##### Records supplied #####

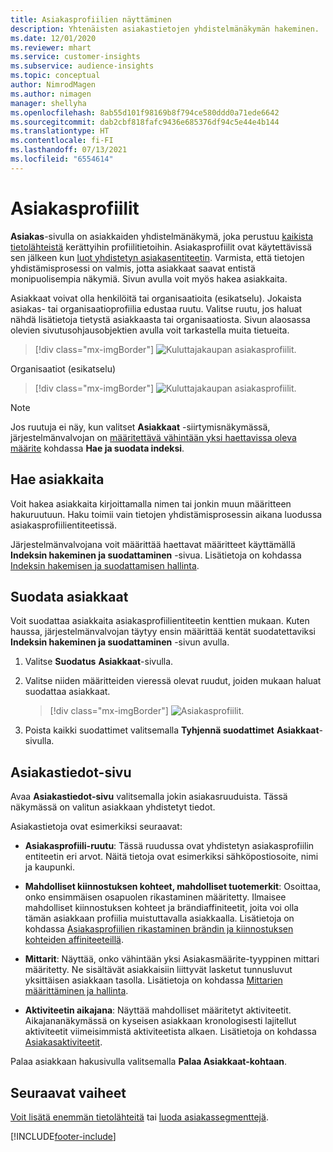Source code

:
 ```yaml
---
title: Asiakasprofiilien näyttäminen
description: Yhtenäisten asiakastietojen yhdistelmänäkymän hakeminen.
ms.date: 12/01/2020
ms.reviewer: mhart
ms.service: customer-insights
ms.subservice: audience-insights
ms.topic: conceptual
author: NimrodMagen
ms.author: nimagen
manager: shellyha
ms.openlocfilehash: 8ab55d101f98169b8f794ce580ddd0a71ede6642
ms.sourcegitcommit: dab2cbf818fafc9436e685376df94c5e44e4b144
ms.translationtype: HT
ms.contentlocale: fi-FI
ms.lasthandoff: 07/13/2021
ms.locfileid: "6554614"
---
```

# <a name="customer-profiles"></a>Asiakasprofiilit

**Asiakas**-sivulla on asiakkaiden yhdistelmänäkymä, joka perustuu [kaikista tietolähteistä](data-sources.md) kerättyihin profiilitietoihin. Asiakasprofiilit ovat käytettävissä sen jälkeen kun [luot yhdistetyn asiakasentiteetin](data-unification.md). Varmista, että tietojen yhdistämisprosessi on valmis, jotta asiakkaat saavat entistä monipuolisempia näkymiä. Sivun avulla voit myös hakea asiakkaita.

Asiakkaat voivat olla henkilöitä tai organisaatioita (esikatselu). Jokaista asiakas- tai organisaatioprofiilia edustaa ruutu. Valitse ruutu, jos haluat nähdä lisätietoja tietystä asiakkaasta tai organisaatiosta. Sivun alaosassa olevien sivutusohjausobjektien avulla voit tarkastella muita tietueita.

> [!div class="mx-imgBorder"] 
> ![Kuluttajakaupan asiakasprofiilit.](media/profiles-customers.png "Kuluttajakaupan asiakasprofiilit")

Organisaatiot (esikatselu)
> [!div class="mx-imgBorder"] 
> ![Kuluttajakaupan asiakasprofiilit.](media/profile-customers-b2b.png "Yritysten väliset asiakasprofiilit")

> [!NOTE]
> Jos ruutuja ei näy, kun valitset **Asiakkaat** -siirtymisnäkymässä, järjestelmänvalvojan on [määritettävä vähintään yksi haettavissa oleva määrite](search-filter-index.md) kohdassa **Hae ja suodata indeksi**.

## <a name="search-for-customers"></a>Hae asiakkaita

Voit hakea asiakkaita kirjoittamalla nimen tai jonkin muun määritteen hakuruutuun. Haku toimii vain tietojen yhdistämisprosessin aikana luodussa asiakasprofiilientiteetissä.

Järjestelmänvalvojana voit määrittää haettavat määritteet käyttämällä **Indeksin hakeminen ja suodattaminen** -sivua. Lisätietoja on kohdassa [Indeksin hakemisen ja suodattamisen hallinta](search-filter-index.md).

## <a name="filter-customers"></a>Suodata asiakkaat

Voit suodattaa asiakkaita asiakasprofiilientiteetin kenttien mukaan. Kuten haussa, järjestelmänvalvojan täytyy ensin määrittää kentät suodatettaviksi **Indeksin hakeminen ja suodattaminen** -sivun avulla.

1. Valitse **Suodatus** **Asiakkaat**-sivulla.

2. Valitse niiden määritteiden vieressä olevat ruudut, joiden mukaan haluat suodattaa asiakkaat.

   > [!div class="mx-imgBorder"] 
   > ![Asiakasprofiilit.](media/profiles-customers3.png "Asiakasprofiilit")

3. Poista kaikki suodattimet valitsemalla **Tyhjennä suodattimet** **Asiakkaat**-sivulla.

##  <a name="customer-details-page"></a>Asiakastiedot-sivu

Avaa **Asiakastiedot-sivu** valitsemalla jokin asiakasruuduista. Tässä näkymässä on valitun asiakkaan yhdistetyt tiedot.

Asiakastietoja ovat esimerkiksi seuraavat:

-   **Asiakasprofiili-ruutu**: Tässä ruudussa ovat yhdistetyn asiakasprofiilin entiteetin eri arvot. Näitä tietoja ovat esimerkiksi sähköpostiosoite, nimi ja kaupunki. 

-   **Mahdolliset kiinnostuksen kohteet, mahdolliset tuotemerkit**: Osoittaa, onko ensimmäisen osapuolen rikastaminen määritetty. Ilmaisee mahdolliset kiinnostuksen kohteet ja brändiaffiniteetit, joita voi olla tämän asiakkaan profiilia muistuttavalla asiakkaalla. Lisätietoja on kohdassa [Asiakasprofiilien rikastaminen brändin ja kiinnostuksen kohteiden affiniteeteillä](enrichment-microsoft.md).

-   **Mittarit**: Näyttää, onko vähintään yksi Asiakasmäärite-tyyppinen mittari määritetty. Ne sisältävät asiakkaisiin liittyvät lasketut tunnusluvut yksittäisen asiakkaan tasolla. Lisätietoja on kohdassa [Mittarien määrittäminen ja hallinta](measures.md).

-   **Aktiviteetin aikajana**: Näyttää mahdolliset määritetyt aktiviteetit. Aikajananäkymässä on kyseisen asiakkaan kronologisesti lajitellut aktiviteetit viimeisimmistä aktiviteetista alkaen. Lisätietoja on kohdassa [Asiakasaktiviteetit](activities.md).

Palaa asiakkaan hakusivulla valitsemalla **Palaa Asiakkaat-kohtaan**.

## <a name="next-steps"></a>Seuraavat vaiheet

[Voit lisätä enemmän tietolähteitä](data-sources.md) tai [luoda asiakassegmenttejä](segments.md).


[!INCLUDE[footer-include](../includes/footer-banner.md)]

#####

| Exercise |
A complete answer lists every line of the listing above that holds the word "suodattaa".

| Solution to the exercise |
Voit suodattaa asiakkaita asiakasprofiilientiteetin kenttien mukaan. Kuten haussa, järjestelmänvalvojan täytyy ensin määrittää kentät suodatettaviksi **Indeksin hakeminen ja suodattaminen** -sivun avulla.
2. Valitse niiden määritteiden vieressä olevat ruudut, joiden mukaan haluat suodattaa asiakkaat.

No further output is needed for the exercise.